EXERCISE MATERIALS -
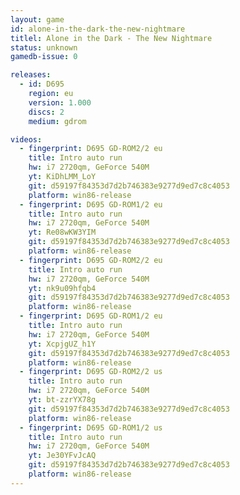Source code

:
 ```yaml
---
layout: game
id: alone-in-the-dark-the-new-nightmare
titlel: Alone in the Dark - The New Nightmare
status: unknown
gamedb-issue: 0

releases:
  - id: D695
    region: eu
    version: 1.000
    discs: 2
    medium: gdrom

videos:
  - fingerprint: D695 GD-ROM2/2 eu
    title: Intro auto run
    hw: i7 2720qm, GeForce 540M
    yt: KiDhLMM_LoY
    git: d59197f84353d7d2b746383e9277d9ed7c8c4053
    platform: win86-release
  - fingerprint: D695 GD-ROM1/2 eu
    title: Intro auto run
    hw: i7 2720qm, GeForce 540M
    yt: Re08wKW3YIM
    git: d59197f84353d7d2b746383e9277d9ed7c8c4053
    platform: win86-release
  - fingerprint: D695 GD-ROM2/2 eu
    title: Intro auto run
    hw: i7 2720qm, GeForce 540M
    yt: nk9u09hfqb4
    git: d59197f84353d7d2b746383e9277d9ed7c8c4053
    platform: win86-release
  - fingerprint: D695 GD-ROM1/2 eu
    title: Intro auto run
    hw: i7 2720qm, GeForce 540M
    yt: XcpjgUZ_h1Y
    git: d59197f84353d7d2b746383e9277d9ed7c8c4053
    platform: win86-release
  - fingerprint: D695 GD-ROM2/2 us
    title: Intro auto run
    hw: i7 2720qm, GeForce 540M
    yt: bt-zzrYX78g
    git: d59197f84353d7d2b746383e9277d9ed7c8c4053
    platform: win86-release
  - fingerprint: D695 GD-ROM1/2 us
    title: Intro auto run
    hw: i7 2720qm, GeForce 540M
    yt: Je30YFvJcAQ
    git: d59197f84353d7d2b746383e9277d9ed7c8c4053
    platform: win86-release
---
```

--

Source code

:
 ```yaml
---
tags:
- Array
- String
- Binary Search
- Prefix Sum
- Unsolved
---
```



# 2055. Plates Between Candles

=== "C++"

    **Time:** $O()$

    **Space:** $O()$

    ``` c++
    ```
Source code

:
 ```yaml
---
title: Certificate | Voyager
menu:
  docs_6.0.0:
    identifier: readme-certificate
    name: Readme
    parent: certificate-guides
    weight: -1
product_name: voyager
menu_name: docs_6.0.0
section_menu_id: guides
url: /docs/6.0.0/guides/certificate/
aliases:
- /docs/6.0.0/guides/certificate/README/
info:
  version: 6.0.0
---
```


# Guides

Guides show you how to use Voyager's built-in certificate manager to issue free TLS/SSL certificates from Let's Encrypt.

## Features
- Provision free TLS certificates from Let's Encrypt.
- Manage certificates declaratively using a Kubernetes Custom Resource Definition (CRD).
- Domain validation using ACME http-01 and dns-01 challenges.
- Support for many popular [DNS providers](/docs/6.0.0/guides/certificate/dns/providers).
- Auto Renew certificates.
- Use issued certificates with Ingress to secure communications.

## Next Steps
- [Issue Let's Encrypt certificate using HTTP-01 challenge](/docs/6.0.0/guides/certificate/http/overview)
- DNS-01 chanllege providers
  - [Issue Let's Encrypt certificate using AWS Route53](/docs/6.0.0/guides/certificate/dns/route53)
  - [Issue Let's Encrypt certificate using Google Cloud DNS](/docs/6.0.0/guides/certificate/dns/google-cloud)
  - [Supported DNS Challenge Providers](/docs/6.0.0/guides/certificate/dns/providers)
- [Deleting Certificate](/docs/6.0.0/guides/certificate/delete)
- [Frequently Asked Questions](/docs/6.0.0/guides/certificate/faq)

PROBLEM DETAILS - Retype exactly, and only, the lines above from the one where "- Manage certificates" occurs up to and including the one where "## Next Steps" occurs.

OUTPUT BELOW -
- Manage certificates declaratively using a Kubernetes Custom Resource Definition (CRD).
- Domain validation using ACME http-01 and dns-01 challenges.
- Support for many popular [DNS providers](/docs/6.0.0/guides/certificate/dns/providers).
- Auto Renew certificates.
- Use issued certificates with Ingress to secure communications.

## Next Steps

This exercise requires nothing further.